▸ **TRY IT**
Go line by line through the records and tally those that include "destination". Respond with the tally only.

────

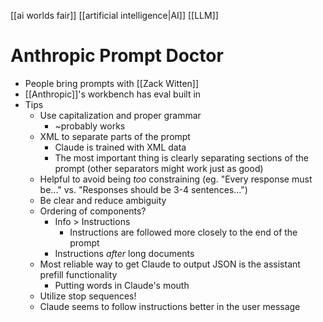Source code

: [[ai worlds fair]] [[artificial intelligence|AI]] [[LLM]]
# Anthropic Prompt Doctor
- People bring prompts with [[Zack Witten]]
- [[Anthropic]]'s workbench has eval built in
- Tips
	- Use capitalization and proper grammar
		- ~probably works
	- XML to separate parts of the prompt
		- Claude is trained with XML data
		- The most important thing is clearly separating sections of the prompt (other separators might work just as good)
	- Helpful to avoid being _too_ constraining (eg. "Every response must be..." vs. "Responses should be 3-4 sentences...")
	- Be clear and reduce ambiguity
	- Ordering of components?
		- Info > Instructions
			- Instructions are followed more closely to the end of the prompt
		- Instructions _after_ long documents
	- Most reliable way to get Claude to output JSON is the assistant prefill functionality
		- Putting words in Claude's mouth
	- Utilize stop sequences!
	- Claude seems to follow instructions better in the user message
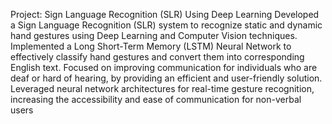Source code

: Project: Sign Language Recognition (SLR) Using Deep Learning
Developed a Sign Language Recognition (SLR) system to recognize static and dynamic hand gestures using Deep Learning and Computer Vision techniques.
Implemented a Long Short-Term Memory (LSTM) Neural Network to effectively classify hand gestures and convert them into corresponding English text.
Focused on improving communication for individuals who are deaf or hard of hearing, by providing an efficient and user-friendly solution.
Leveraged neural network architectures for real-time gesture recognition, increasing the accessibility and ease of communication for non-verbal users
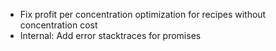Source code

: - Fix profit per concentration optimization for recipes without concentration cost
- Internal: Add error stacktraces for promises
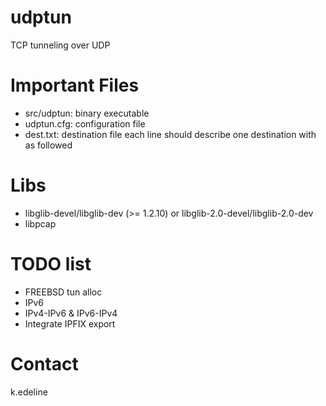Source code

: # udptun
TCP tunneling over UDP

# Important Files

- src/udptun: binary executable
- udptun.cfg: configuration file
- dest.txt: destination file 
   each line should describe one destination with as followed
   <unique-source-port> <public-address> <private-address>

# Libs
- libglib-devel/libglib-dev (>= 1.2.10) or libglib-2.0-devel/libglib-2.0-dev
- libpcap

# TODO list
- FREEBSD tun alloc
- IPv6
- IPv4-IPv6 & IPv6-IPv4
- Integrate IPFIX export

# Contact
k.edeline
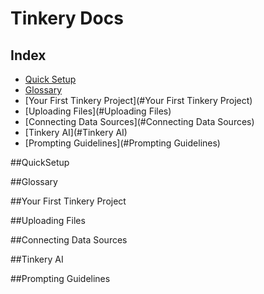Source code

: # Tinkery Docs

## Index

* [Quick Setup](#QuickSetup)
* [Glossary](#Glossary)
* [Your First Tinkery Project](#Your First Tinkery Project)
* [Uploading Files](#Uploading Files)
* [Connecting Data Sources](#Connecting Data Sources)
* [Tinkery AI](#Tinkery AI)
* [Prompting Guidelines](#Prompting Guidelines)

##QuickSetup

##Glossary

##Your First Tinkery Project

##Uploading Files

##Connecting Data Sources

##Tinkery AI

##Prompting Guidelines
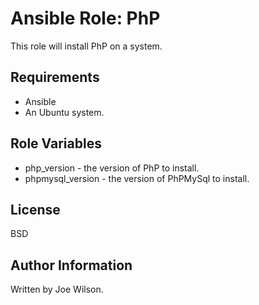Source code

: Ansible Role: PhP
=========

This role will install PhP on a system.

Requirements
------------

- Ansible
- An Ubuntu system.

Role Variables
--------------

- php_version - the version of PhP to install.
- phpmysql_version - the version of PhPMySql to install.

License
-------

BSD

Author Information
------------------

Written by Joe Wilson.
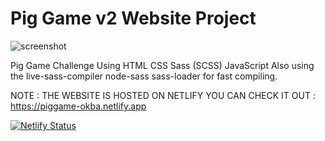 # Pig Game v2 Website Project

![screenshot](https://user-images.githubusercontent.com/96151694/184454627-f0caf598-4525-4a60-999d-3ea230c92932.png)

Pig Game Challenge Using HTML CSS Sass (SCSS) JavaScript Also using the live-sass-compiler node-sass sass-loader for fast compiling.

NOTE : THE WEBSITE IS HOSTED ON NETLIFY YOU CAN CHECK IT OUT : https://piggame-okba.netlify.app

[![Netlify Status](https://api.netlify.com/api/v1/badges/a36d0072-e08b-46ea-ae24-b61181f1068f/deploy-status)](https://app.netlify.com/sites/famous-pothos-d6c843/deploys)
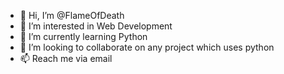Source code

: - 👋 Hi, I’m @FlameOfDeath
- 👀 I’m interested in Web Development 
- 🌱 I’m currently learning Python 
- 💞️ I’m looking to collaborate on any project which uses python
- 📫 Reach me via email

<!---
FlameOfDeath/FlameOfDeath is a ✨ special ✨ repository because its `README.md` (this file) appears on your GitHub profile.
You can click the Preview link to take a look at your changes.
--->
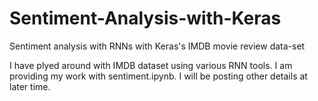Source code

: # Sentiment-Analysis-with-Keras
Sentiment analysis with RNNs with Keras's IMDB movie review data-set

I have plyed around with IMDB dataset using various RNN tools. I am providing my work with sentiment.ipynb. I will be posting other details at later time.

────

▸ **RESULT OF THE TASK**
2